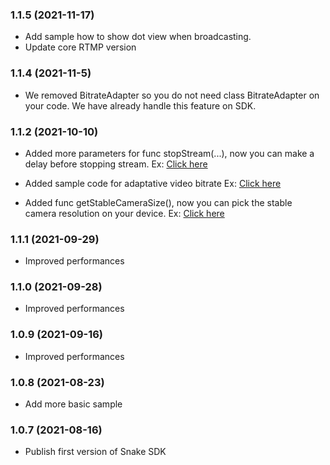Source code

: ### 1.1.5 (2021-11-17)
- Add sample how to show dot view when broadcasting.
- Update core RTMP version

### 1.1.4 (2021-11-5)
- We removed BitrateAdapter so you do not need class BitrateAdapter on your code. We have already handle this feature on SDK.

### 1.1.2 (2021-10-10)
- Added more parameters for func stopStream(...), now you can make a delay before stopping stream.
  Ex: [Click here](https://github.com/uizaio/snake.sdk.android-broadcast/blob/4886ab767ca0f206853eda0021f15d8748697f3b/samplebroadcast/src/main/java/com/uiza/rtpstreamer/backgroundAdvanced/BackgroundAdvancedActivity.kt#L202)

- Added sample code for adaptative video bitrate
  Ex: [Click here](https://github.com/uizaio/snake.sdk.android-broadcast/blob/4886ab767ca0f206853eda0021f15d8748697f3b/samplebroadcast/src/main/java/com/uiza/rtpstreamer/backgroundAdvanced/BackgroundAdvancedActivity.kt#L35)

- Added func getStableCameraSize(), now you can pick the stable camera resolution on your device.
  Ex: [Click here](https://github.com/uizaio/snake.sdk.android-broadcast/blob/4886ab767ca0f206853eda0021f15d8748697f3b/samplebroadcast/src/main/java/com/uiza/rtpstreamer/backgroundAdvanced/BackgroundAdvancedActivity.kt#L393)

### 1.1.1 (2021-09-29)
- Improved performances

### 1.1.0 (2021-09-28)
- Improved performances

### 1.0.9 (2021-09-16)
- Improved performances

### 1.0.8 (2021-08-23)
- Add more basic sample

### 1.0.7 (2021-08-16)
- Publish first version of Snake SDK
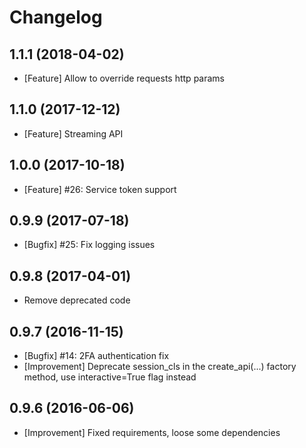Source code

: Changelog
=========

1.1.1 (2018-04-02)
--------------------
* [Feature] Allow to override requests http params

1.1.0 (2017-12-12)
------------------
* [Feature] Streaming API

1.0.0 (2017-10-18)
------------------
* [Feature] #26: Service token support

0.9.9 (2017-07-18)
------------------
* [Bugfix] #25: Fix logging issues

0.9.8 (2017-04-01)
------------------
* Remove deprecated code

0.9.7 (2016-11-15)
------------------
* [Bugfix] #14: 2FA authentication fix
* [Improvement] Deprecate session_cls in the create_api(...) factory method, use interactive=True flag instead

0.9.6 (2016-06-06)
------------------
* [Improvement] Fixed requirements, loose some dependencies

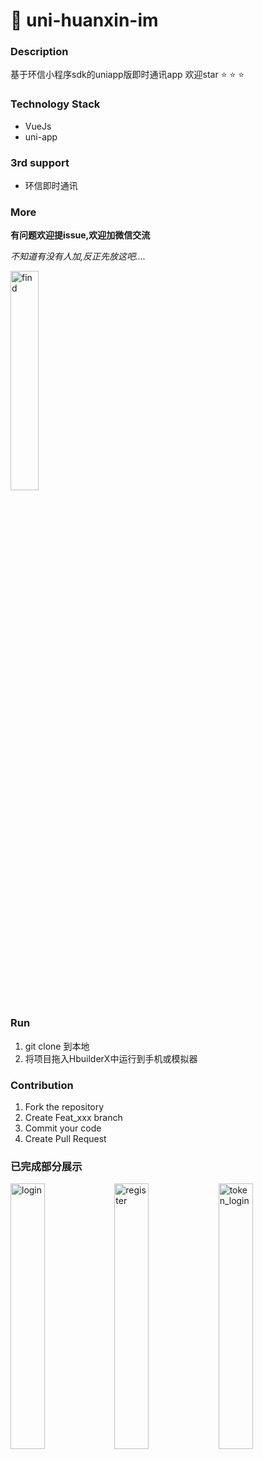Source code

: # :speech_balloon: uni-huanxin-im

### Description

基于环信小程序sdk的uniapp版即时通讯app 欢迎star :star: :star: :star: 

### Technology Stack

* VueJs
* uni-app

### 3rd support

* 环信即时通讯

### More
__有问题欢迎提issue,欢迎加微信交流__

_不知道有没有人加,反正先放这吧...._

<img title="find" src="https://user-images.githubusercontent.com/33248133/64149976-d9067100-ce59-11e9-9b0c-89125d6a513d.jpg" width='30%'>


### Run

1. git clone 到本地
2. 将项目拖入HbuilderX中运行到手机或模拟器


### Contribution

1. Fork the repository
2. Create Feat_xxx branch
3. Commit your code
4. Create Pull Request

### 已完成部分展示
<img title="login" src="https://user-images.githubusercontent.com/33248133/64444919-cca74000-d107-11e9-86ff-edd330ff5398.png" width='33%'><img title="register" src="https://user-images.githubusercontent.com/33248133/64444920-cca74000-d107-11e9-8748-2443c9eef44f.png" width='33%'><img title="token_login" src="https://user-images.githubusercontent.com/33248133/64444921-cca74000-d107-11e9-83b6-25334a3ea709.png" width='33%'>
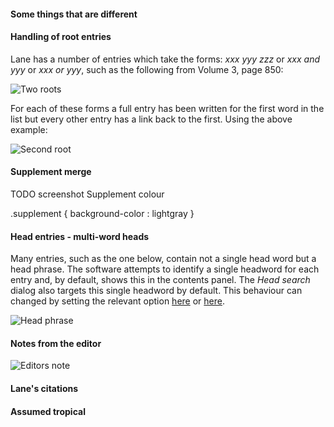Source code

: #### Some things that are different


#### Handling of root entries

Lane has a number of entries which take the forms: *xxx yyy zzz* or *xxx and yyy* or *xxx or yyy*, such as the following from Volume 3, page 850:

![Two roots](/images/tworoots.png)


For each of these forms a full entry has been written for the first word in the list but every other entry has a link back to the first. Using the above example:

![Second root](/images/secondroot.png)


#### Supplement merge

TODO screenshot
Supplement colour

.supplement { background-color : lightgray }


#### Head entries - multi-word heads
<a name="headword"></a>

Many entries, such as the one below, contain not a single head word but a head phrase. The software attempts to identify a single headword for each entry and, by default, shows this in the contents panel. The *Head search* dialog also targets this single headword by default. This behaviour can changed by setting the relevant option [here](../options/options_contents.md#headphrase) or [here](../options/options_entry.md#headphrase).

![Head phrase](/images/headphrase.png)


#### Notes from the editor


![Editors note](/images/editorsnote.png)

#### Lane's citations

#### Assumed tropical
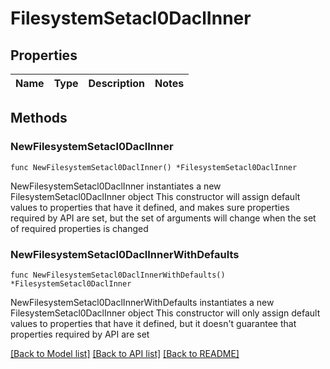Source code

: # FilesystemSetacl0DaclInner

## Properties

Name | Type | Description | Notes
------------ | ------------- | ------------- | -------------

## Methods

### NewFilesystemSetacl0DaclInner

`func NewFilesystemSetacl0DaclInner() *FilesystemSetacl0DaclInner`

NewFilesystemSetacl0DaclInner instantiates a new FilesystemSetacl0DaclInner object
This constructor will assign default values to properties that have it defined,
and makes sure properties required by API are set, but the set of arguments
will change when the set of required properties is changed

### NewFilesystemSetacl0DaclInnerWithDefaults

`func NewFilesystemSetacl0DaclInnerWithDefaults() *FilesystemSetacl0DaclInner`

NewFilesystemSetacl0DaclInnerWithDefaults instantiates a new FilesystemSetacl0DaclInner object
This constructor will only assign default values to properties that have it defined,
but it doesn't guarantee that properties required by API are set


[[Back to Model list]](../README.md#documentation-for-models) [[Back to API list]](../README.md#documentation-for-api-endpoints) [[Back to README]](../README.md)


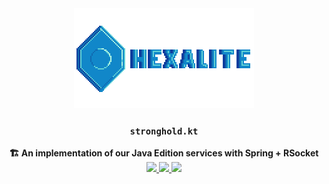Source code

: <div align="center">
    <img src="./assets/logo-with-font.svg" alt=""/> 
    <h3><code>stronghold.kt</code></h3>
    <strong>🏗️ An implementation of our Java Edition services with Spring + RSocket</strong>
    <br/>
    <a href="https://discord.hexalite.org">
        <img src="https://img.shields.io/discord/908438033613848596?colorA=1e1e28&colorB=1187c9&style=for-the-badge&logo=discord" />
    </a>
    <a href="https://git.hexalite.org/stronghold">
        <img src="https://img.shields.io/github/stars/playhexalite/stronghold?colorA=1e1e28&colorB=1187c9&style=for-the-badge&logo=github">
    </a>
    <a href="https:/git.hexalite.org/stronghold/actions/workflows/gradle.yml">
        <img src="https://img.shields.io/github/workflow/status/playhexalite/stronghold/Kotlin%20CI%20with%20Gradle?colorA=1e1e28&colorB=1187c9&label=Kotlin&style=for-the-badge&logo=kotlin">
    </a>
</div>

|---|

#### [What to produce]
All of the material above should be written out exactly as given, minus any images.

#### [Task solution]
Source code

: ### 1.1.5 (2021-11-17)
- Add sample how to show dot view when broadcasting.
- Update core RTMP version

### 1.1.4 (2021-11-5)
- We removed BitrateAdapter so you do not need class BitrateAdapter on your code. We have already handle this feature on SDK.

### 1.1.2 (2021-10-10)
- Added more parameters for func stopStream(...), now you can make a delay before stopping stream.
  Ex: [Click here](https://github.com/uizaio/snake.sdk.android-broadcast/blob/4886ab767ca0f206853eda0021f15d8748697f3b/samplebroadcast/src/main/java/com/uiza/rtpstreamer/backgroundAdvanced/BackgroundAdvancedActivity.kt#L202)

- Added sample code for adaptative video bitrate
  Ex: [Click here](https://github.com/uizaio/snake.sdk.android-broadcast/blob/4886ab767ca0f206853eda0021f15d8748697f3b/samplebroadcast/src/main/java/com/uiza/rtpstreamer/backgroundAdvanced/BackgroundAdvancedActivity.kt#L35)

- Added func getStableCameraSize(), now you can pick the stable camera resolution on your device.
  Ex: [Click here](https://github.com/uizaio/snake.sdk.android-broadcast/blob/4886ab767ca0f206853eda0021f15d8748697f3b/samplebroadcast/src/main/java/com/uiza/rtpstreamer/backgroundAdvanced/BackgroundAdvancedActivity.kt#L393)

### 1.1.1 (2021-09-29)
- Improved performances

### 1.1.0 (2021-09-28)
- Improved performances

### 1.0.9 (2021-09-16)
- Improved performances

### 1.0.8 (2021-08-23)
- Add more basic sample

### 1.0.7 (2021-08-16)
- Publish first version of Snake SDK
Source code

: Changelog
=========

1.1.1 (2018-04-02)
--------------------
* [Feature] Allow to override requests http params

1.1.0 (2017-12-12)
------------------
* [Feature] Streaming API

1.0.0 (2017-10-18)
------------------
* [Feature] #26: Service token support

0.9.9 (2017-07-18)
------------------
* [Bugfix] #25: Fix logging issues

0.9.8 (2017-04-01)
------------------
* Remove deprecated code

0.9.7 (2016-11-15)
------------------
* [Bugfix] #14: 2FA authentication fix
* [Improvement] Deprecate session_cls in the create_api(...) factory method, use interactive=True flag instead

0.9.6 (2016-06-06)
------------------
* [Improvement] Fixed requirements, loose some dependencies

Source code

: # :speech_balloon: uni-huanxin-im

### Description

基于环信小程序sdk的uniapp版即时通讯app 欢迎star :star: :star: :star: 

### Technology Stack

* VueJs
* uni-app

### 3rd support

* 环信即时通讯

### More
__有问题欢迎提issue,欢迎加微信交流__

_不知道有没有人加,反正先放这吧...._

<img title="find" src="https://user-images.githubusercontent.com/33248133/64149976-d9067100-ce59-11e9-9b0c-89125d6a513d.jpg" width='30%'>


### Run

1. git clone 到本地
2. 将项目拖入HbuilderX中运行到手机或模拟器


### Contribution

1. Fork the repository
2. Create Feat_xxx branch
3. Commit your code
4. Create Pull Request

### 已完成部分展示
<img title="login" src="https://user-images.githubusercontent.com/33248133/64444919-cca74000-d107-11e9-86ff-edd330ff5398.png" width='33%'><img title="register" src="https://user-images.githubusercontent.com/33248133/64444920-cca74000-d107-11e9-8748-2443c9eef44f.png" width='33%'><img title="token_login" src="https://user-images.githubusercontent.com/33248133/64444921-cca74000-d107-11e9-83b6-25334a3ea709.png" width='33%'>
Source code

: #### Some things that are different


#### Handling of root entries

Lane has a number of entries which take the forms: *xxx yyy zzz* or *xxx and yyy* or *xxx or yyy*, such as the following from Volume 3, page 850:

![Two roots](/images/tworoots.png)


For each of these forms a full entry has been written for the first word in the list but every other entry has a link back to the first. Using the above example:

![Second root](/images/secondroot.png)


#### Supplement merge

TODO screenshot
Supplement colour

.supplement { background-color : lightgray }


#### Head entries - multi-word heads
<a name="headword"></a>

Many entries, such as the one below, contain not a single head word but a head phrase. The software attempts to identify a single headword for each entry and, by default, shows this in the contents panel. The *Head search* dialog also targets this single headword by default. This behaviour can changed by setting the relevant option [here](../options/options_contents.md#headphrase) or [here](../options/options_entry.md#headphrase).

![Head phrase](/images/headphrase.png)


#### Notes from the editor


![Editors note](/images/editorsnote.png)

#### Lane's citations

#### Assumed tropical
Source code

: # FilesystemSetacl0DaclInner

## Properties

Name | Type | Description | Notes
------------ | ------------- | ------------- | -------------

## Methods

### NewFilesystemSetacl0DaclInner

`func NewFilesystemSetacl0DaclInner() *FilesystemSetacl0DaclInner`

NewFilesystemSetacl0DaclInner instantiates a new FilesystemSetacl0DaclInner object
This constructor will assign default values to properties that have it defined,
and makes sure properties required by API are set, but the set of arguments
will change when the set of required properties is changed

### NewFilesystemSetacl0DaclInnerWithDefaults

`func NewFilesystemSetacl0DaclInnerWithDefaults() *FilesystemSetacl0DaclInner`

NewFilesystemSetacl0DaclInnerWithDefaults instantiates a new FilesystemSetacl0DaclInner object
This constructor will only assign default values to properties that have it defined,
but it doesn't guarantee that properties required by API are set


[[Back to Model list]](../README.md#documentation-for-models) [[Back to API list]](../README.md#documentation-for-api-endpoints) [[Back to README]](../README.md)


Source code

: <div align="center">
    <img src="./assets/logo-with-font.svg" alt=""/> 
    <h3><code>stronghold.kt</code></h3>
    <strong>🏗️ An implementation of our Java Edition services with Spring + RSocket</strong>
    <br/>
    <a href="https://discord.hexalite.org">
        <img src="https://img.shields.io/discord/908438033613848596?colorA=1e1e28&colorB=1187c9&style=for-the-badge&logo=discord" />
    </a>
    <a href="https://git.hexalite.org/stronghold">
        <img src="https://img.shields.io/github/stars/playhexalite/stronghold?colorA=1e1e28&colorB=1187c9&style=for-the-badge&logo=github">
    </a>
    <a href="https:/git.hexalite.org/stronghold/actions/workflows/gradle.yml">
        <img src="https://img.shields.io/github/workflow/status/playhexalite/stronghold/Kotlin%20CI%20with%20Gradle?colorA=1e1e28&colorB=1187c9&label=Kotlin&style=for-the-badge&logo=kotlin">
    </a>
</div>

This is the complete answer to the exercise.